François-Michel Lambert, député des Bouches-du-Rhône et président des travaux de la conférence logistique, a rallié le mouvement En Marche d'Emmanuel Macron. Les relations sur ce dossier devraient donc être fluides.
L’économie bleue fer de lance du maritime
Adoptée par les députés le 3 février 2016 puis par le Sénat le 24 mars 2016, la loi pour l’économie bleue est finalement publiée au Journal Officiel du 21 juin 2016. Si la majeure partie des modifications vise le code des transports, ce texte concerne également la gouvernance des ports français.
Parmi les mesures fiscales de ce texte ayant le plus impacté le secteur : l’autoliquidation de la TVA. Cette dernière permet d’imputer la TVA due sur les marchandises importées des pays tiers sur le compte mensuel de TVA à recevoir. "Du coup, il n’y a pas d’importantes avances de trésorerie à provisionner", rappelle Jean-Marc Roué, président d’Armateurs de France.
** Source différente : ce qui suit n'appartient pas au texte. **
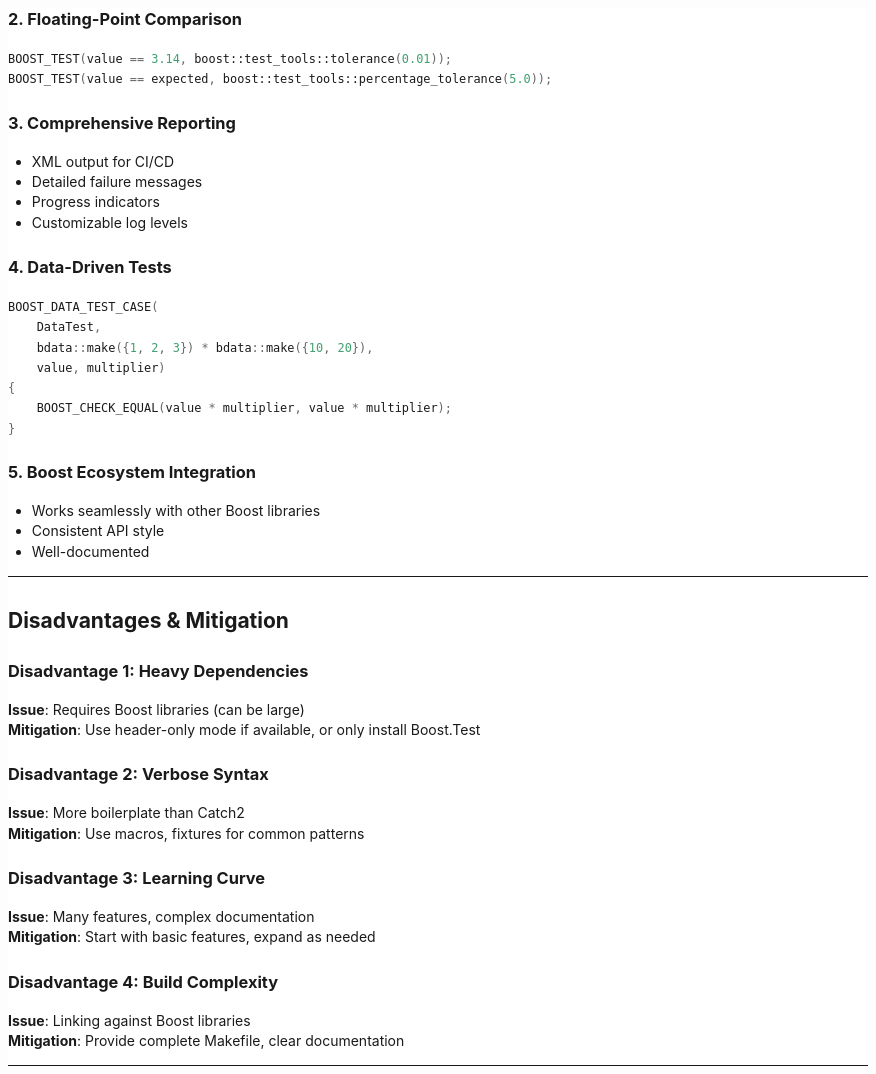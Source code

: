 ### 2. **Floating-Point Comparison**
```cpp
BOOST_TEST(value == 3.14, boost::test_tools::tolerance(0.01));
BOOST_TEST(value == expected, boost::test_tools::percentage_tolerance(5.0));
```

### 3. **Comprehensive Reporting**
- XML output for CI/CD
- Detailed failure messages
- Progress indicators
- Customizable log levels

### 4. **Data-Driven Tests**
```cpp
BOOST_DATA_TEST_CASE(
    DataTest,
    bdata::make({1, 2, 3}) * bdata::make({10, 20}),
    value, multiplier)
{
    BOOST_CHECK_EQUAL(value * multiplier, value * multiplier);
}
```

### 5. **Boost Ecosystem Integration**
- Works seamlessly with other Boost libraries
- Consistent API style
- Well-documented

---

## Disadvantages & Mitigation

### Disadvantage 1: Heavy Dependencies
**Issue**: Requires Boost libraries (can be large)  
**Mitigation**: Use header-only mode if available, or only install Boost.Test

### Disadvantage 2: Verbose Syntax
**Issue**: More boilerplate than Catch2  
**Mitigation**: Use macros, fixtures for common patterns

### Disadvantage 3: Learning Curve
**Issue**: Many features, complex documentation  
**Mitigation**: Start with basic features, expand as needed

### Disadvantage 4: Build Complexity
**Issue**: Linking against Boost libraries  
**Mitigation**: Provide complete Makefile, clear documentation

---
Là encore, l'action du nouveau président devrait s'inscrire dans la continuité. La loi sur l'économie bleue a en effet portée par un député devenu depuis un porte-parole d'Emmanuel Macron : Arnaud Leroy.
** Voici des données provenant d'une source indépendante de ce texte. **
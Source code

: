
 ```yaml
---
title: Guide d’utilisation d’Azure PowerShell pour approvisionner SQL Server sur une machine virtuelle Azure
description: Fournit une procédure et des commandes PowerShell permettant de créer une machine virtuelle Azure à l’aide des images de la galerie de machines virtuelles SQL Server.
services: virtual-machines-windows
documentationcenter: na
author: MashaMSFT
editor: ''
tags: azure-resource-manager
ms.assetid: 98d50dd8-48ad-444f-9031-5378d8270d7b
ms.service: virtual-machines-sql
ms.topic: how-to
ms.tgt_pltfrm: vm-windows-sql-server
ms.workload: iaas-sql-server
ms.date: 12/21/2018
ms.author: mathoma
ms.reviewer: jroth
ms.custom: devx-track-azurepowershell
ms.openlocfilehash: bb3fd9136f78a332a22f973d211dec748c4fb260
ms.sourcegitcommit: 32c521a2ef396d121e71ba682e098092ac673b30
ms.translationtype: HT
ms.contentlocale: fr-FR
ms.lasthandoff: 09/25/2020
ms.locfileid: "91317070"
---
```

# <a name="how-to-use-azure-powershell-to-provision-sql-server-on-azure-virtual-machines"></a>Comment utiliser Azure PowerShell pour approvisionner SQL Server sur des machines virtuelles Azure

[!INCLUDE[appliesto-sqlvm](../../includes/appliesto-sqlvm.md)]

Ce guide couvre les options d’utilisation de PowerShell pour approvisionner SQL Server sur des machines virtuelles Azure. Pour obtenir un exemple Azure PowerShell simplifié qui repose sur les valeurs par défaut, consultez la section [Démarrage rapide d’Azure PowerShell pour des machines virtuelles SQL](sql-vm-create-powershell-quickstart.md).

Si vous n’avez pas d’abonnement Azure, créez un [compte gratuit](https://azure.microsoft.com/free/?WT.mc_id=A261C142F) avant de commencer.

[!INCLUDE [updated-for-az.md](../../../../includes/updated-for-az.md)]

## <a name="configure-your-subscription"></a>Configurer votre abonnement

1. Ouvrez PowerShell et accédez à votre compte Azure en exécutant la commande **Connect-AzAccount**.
Le cluster maritime français a d'ailleurs accueilli très favorablement l'élection du nouveau président, en appelant à poursuivre les travaux.
Avec Emmanuel Macron, la France en marche vers la croissance bleue! #économie #maritime; CP @ClusterMaritime : https://t.co/p7fuVy6WwQ
— Cluster Maritime FR (@ClusterMaritime) 8 mai 2017
La réforme ferroviaire sur les rails
L'ouverture du fret ferroviaire à la concurrence a montré les faiblesses de l'opérateur historique. Alors que se profile le même mouvement côté passagers, c'est tout le système ferroviaire français qui est à revoir. Le quiquinnat Hollande s'y est attaqué. La loi portant réforme ferroviaire a été publiée le 4 août 2014, avec une mise en place qui s’est étalée sur toute la durée du quinquennat en 3 étapes :
- la création du gestionnaire d’infrastructure unifié et la constitution d’un groupe public ferroviaire ;
- l’adoption d’un nouveau cadre social ;
- la signature des contrats de performance entre l’État et les établissements du groupe public.
Le dossier est cependant loin d'être clos, et sera sans aucun doute sur le dessus de la pile pour le prochain ministre en charge des Transports.
Le fret fluvial à l'heure de la loi Macron
Si le quinquennat qui vient de se terminer a initié un (énième) plan national pour le fret fluvial en septembre 2016, c'est surtout l'une des dispositions de la loi Macron qui semble retenu l'attention des professionnels du secteur.
En effet, pour les transporteurs fluviaux cette disposition rend obligatoire la confirmation de transport fluvial entre les partenaires économiques et instaure une interdiction de recourir à la location transfrontalière.
"Jusque là les transporteurs fluviaux étrangers appliquaient des tarifs plus compétitifs que les opérateurs français car ils ne payaient pas les mêmes cotisations sociales du fait de la location d’équipages transfrontaliers. La loi Macron a mit fin à cette pratique", se réjouit Michel Dourlent, président du conseil d’administration de la Chambre nationale de la batellerie artisanale (CNBA) et coprésident de Transporteurs fluviaux de France (TFF).